Notes on logical priors from the MIRI workshop

Wait, what is Tegmark level 5?

It's a name we made up for mathematically impossible universes that we still care about because we haven't yet proved them to be mathematically impossible. That becomes relevant in problems like Counterfactual Mugging with a logical coin.

[-]Douglas_Knight12y10

What is a "locally consistent theory"?

[-]cousin_it12y30

Let's say "a set of statements that has no short proof of inconsistency", for some reasonable meaning of "short".

[-]Douglas_Knight12y00

That's what I guessed, but you said "So we abandoned this idea," implying that the rest of the article was completely different, while the rest of the article was about still proof lengths, just smoothing thresholds into weights, so I became skeptical of the guess. I don't have any suggestions for how to talk about false starts and how they relate, but I think it might be useful for insight into my confusion. (Actually, in this particular case, I do have a suggestion, which is to use the term "proof length" much earlier.)

[-]cousin_it12y00

Thanks! Made a small edit to the post.

[-]Jonii12y10

You lost me at part

In Counterfactual Mugging with a logical coin, a "stupid" agent that can't compute the outcome of the coinflip should agree to pay, and a "smart" agent that considers the coinflip as obvious as 1=1 should refuse to pay.

The problem is that, I see no reason why smart agent should refuse to pay. Both stupid and smart agent know it as logical certainty that they just lost. There's no meaningful difference between being smart and stupid in this case, that I can see. Both however like to be offered such bets, where logical coin is flipped, so they pay.

I mean, we all agree that a "smart" agent, that refused to pay here, would receive $0 if Omega flipped logical coin of asking if 1st digit of pi was an odd number, while "stupid" agent would get $1,000,000.

[-]cousin_it12y20

Note that there's no prior over Omega saying that it's equally likely to designate 1=1 or 1≠1 as heads. There's only one Omega, and with that Omega you want to behave a certain way. And with the Omega that designates "the trillionth digit of pi is even" as heads, you want to behave differently.

[-]wedrifid12y40

And with the Omega that designates "the trillionth digit of pi is even" as heads, you want to behave differently.

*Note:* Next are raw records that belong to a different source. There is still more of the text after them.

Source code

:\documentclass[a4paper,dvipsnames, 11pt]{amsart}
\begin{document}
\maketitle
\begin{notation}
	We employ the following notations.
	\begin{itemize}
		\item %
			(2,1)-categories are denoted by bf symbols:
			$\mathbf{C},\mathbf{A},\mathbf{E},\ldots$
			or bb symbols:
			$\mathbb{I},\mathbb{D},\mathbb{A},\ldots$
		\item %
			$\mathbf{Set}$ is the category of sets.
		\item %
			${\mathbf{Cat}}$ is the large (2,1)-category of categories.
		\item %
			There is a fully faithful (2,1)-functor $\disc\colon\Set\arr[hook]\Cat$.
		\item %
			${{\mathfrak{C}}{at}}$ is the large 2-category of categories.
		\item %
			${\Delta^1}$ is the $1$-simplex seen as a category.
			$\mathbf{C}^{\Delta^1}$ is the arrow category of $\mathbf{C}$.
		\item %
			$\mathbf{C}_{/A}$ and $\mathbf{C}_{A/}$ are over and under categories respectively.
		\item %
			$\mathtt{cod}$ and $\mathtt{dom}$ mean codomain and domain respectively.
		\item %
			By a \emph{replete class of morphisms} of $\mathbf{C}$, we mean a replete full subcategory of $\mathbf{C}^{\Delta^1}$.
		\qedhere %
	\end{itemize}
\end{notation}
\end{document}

Specifically, you want to bet on 'heads'. The trillionth digit of pi is a two.

I think we need to find a trickier logical uncertainty as a default example. There is a (mildly) interesting difference between logical uncertainties that we could easily look up or calculate like "Is 1,033 a prime?" or "is the trillionth digit of pi even?" and logical uncertainties that can not be plausibly looked up. Both types of uncertainty are sometimes relevant but often we want a 'logical coin' that isn't easily cheated.

[-]Jonii12y20

After asking about this on #LW irc channel, I take back my initial objection, but I still find this entire concept of logical uncertainty kinda suspicious.

Basically, if I'm understanding this correctly, Omega is simulating an alternate reality which is exactly like ours, and where the only difference is that Omega says something like "I just checked if 0=0, and turns out it's not. If it was, I would've given you moneyzzz(iff you would give me moneyzzz in this kind of situation), but now that 0!=0, I must ask you for $100." Then the agent notices, in that hypothetical situation, that actually 0=0, so actually Omega is lying, so he is in hypothetical, and thus he can freely give moneyzzz away to help to real you. Then, because some agents can't tell for all possible logical coins if they are lied to or not, they might have to pay real moneyzzz, while sufficiently intelligent agents might be able to cheat the system if they are able to notice if they are lied to about the state of the logical coin.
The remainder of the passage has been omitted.